Task item:
Of the material below, the lines to be retyped are those from the line containing "### This is" through the line containing "used. | | | | | height |", inclusive; reproduce them exactly.

Recorded data:

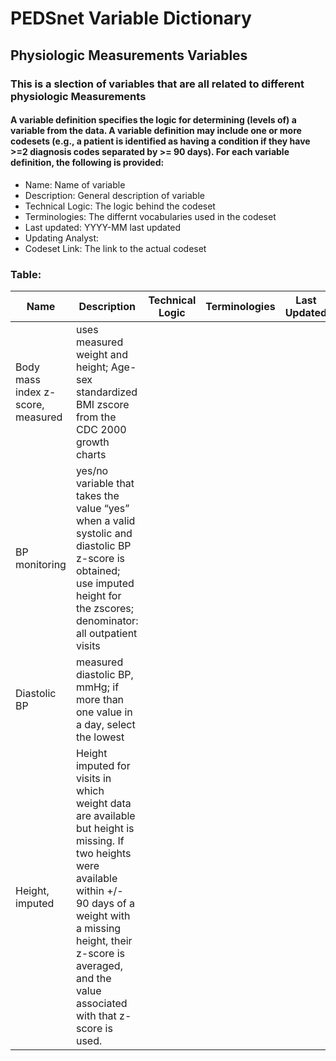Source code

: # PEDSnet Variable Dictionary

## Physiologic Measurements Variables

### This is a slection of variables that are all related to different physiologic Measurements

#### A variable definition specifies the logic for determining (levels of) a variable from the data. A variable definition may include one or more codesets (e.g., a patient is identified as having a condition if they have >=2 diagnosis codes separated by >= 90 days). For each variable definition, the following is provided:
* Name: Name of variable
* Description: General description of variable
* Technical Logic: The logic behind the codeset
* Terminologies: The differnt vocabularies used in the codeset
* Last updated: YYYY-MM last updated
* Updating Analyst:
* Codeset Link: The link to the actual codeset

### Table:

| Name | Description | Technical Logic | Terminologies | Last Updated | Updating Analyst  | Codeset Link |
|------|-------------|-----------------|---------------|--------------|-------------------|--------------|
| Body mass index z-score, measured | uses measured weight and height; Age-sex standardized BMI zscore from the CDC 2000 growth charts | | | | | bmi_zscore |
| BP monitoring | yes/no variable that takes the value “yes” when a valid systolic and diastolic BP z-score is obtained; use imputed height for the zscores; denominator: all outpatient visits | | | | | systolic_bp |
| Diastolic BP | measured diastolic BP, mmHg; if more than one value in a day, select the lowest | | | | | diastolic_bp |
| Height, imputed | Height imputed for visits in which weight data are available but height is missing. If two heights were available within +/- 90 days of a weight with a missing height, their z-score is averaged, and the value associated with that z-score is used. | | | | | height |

==

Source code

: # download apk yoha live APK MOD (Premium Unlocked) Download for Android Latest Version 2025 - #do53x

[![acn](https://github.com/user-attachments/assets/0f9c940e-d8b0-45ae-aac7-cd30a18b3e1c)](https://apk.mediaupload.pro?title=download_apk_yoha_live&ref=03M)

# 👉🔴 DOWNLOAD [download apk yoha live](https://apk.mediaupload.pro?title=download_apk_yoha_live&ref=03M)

Reply:
### This is a slection of variables that are all related to different physiologic Measurements

#### A variable definition specifies the logic for determining (levels of) a variable from the data. A variable definition may include one or more codesets (e.g., a patient is identified as having a condition if they have >=2 diagnosis codes separated by >= 90 days). For each variable definition, the following is provided:
* Name: Name of variable
* Description: General description of variable
* Technical Logic: The logic behind the codeset
* Terminologies: The differnt vocabularies used in the codeset
* Last updated: YYYY-MM last updated
* Updating Analyst:
* Codeset Link: The link to the actual codeset

### Table:

| Name | Description | Technical Logic | Terminologies | Last Updated | Updating Analyst  | Codeset Link |
|------|-------------|-----------------|---------------|--------------|-------------------|--------------|
| Body mass index z-score, measured | uses measured weight and height; Age-sex standardized BMI zscore from the CDC 2000 growth charts | | | | | bmi_zscore |
| BP monitoring | yes/no variable that takes the value “yes” when a valid systolic and diastolic BP z-score is obtained; use imputed height for the zscores; denominator: all outpatient visits | | | | | systolic_bp |
| Diastolic BP | measured diastolic BP, mmHg; if more than one value in a day, select the lowest | | | | | diastolic_bp |
| Height, imputed | Height imputed for visits in which weight data are available but height is missing. If two heights were available within +/- 90 days of a weight with a missing height, their z-score is averaged, and the value associated with that z-score is used. | | | | | height |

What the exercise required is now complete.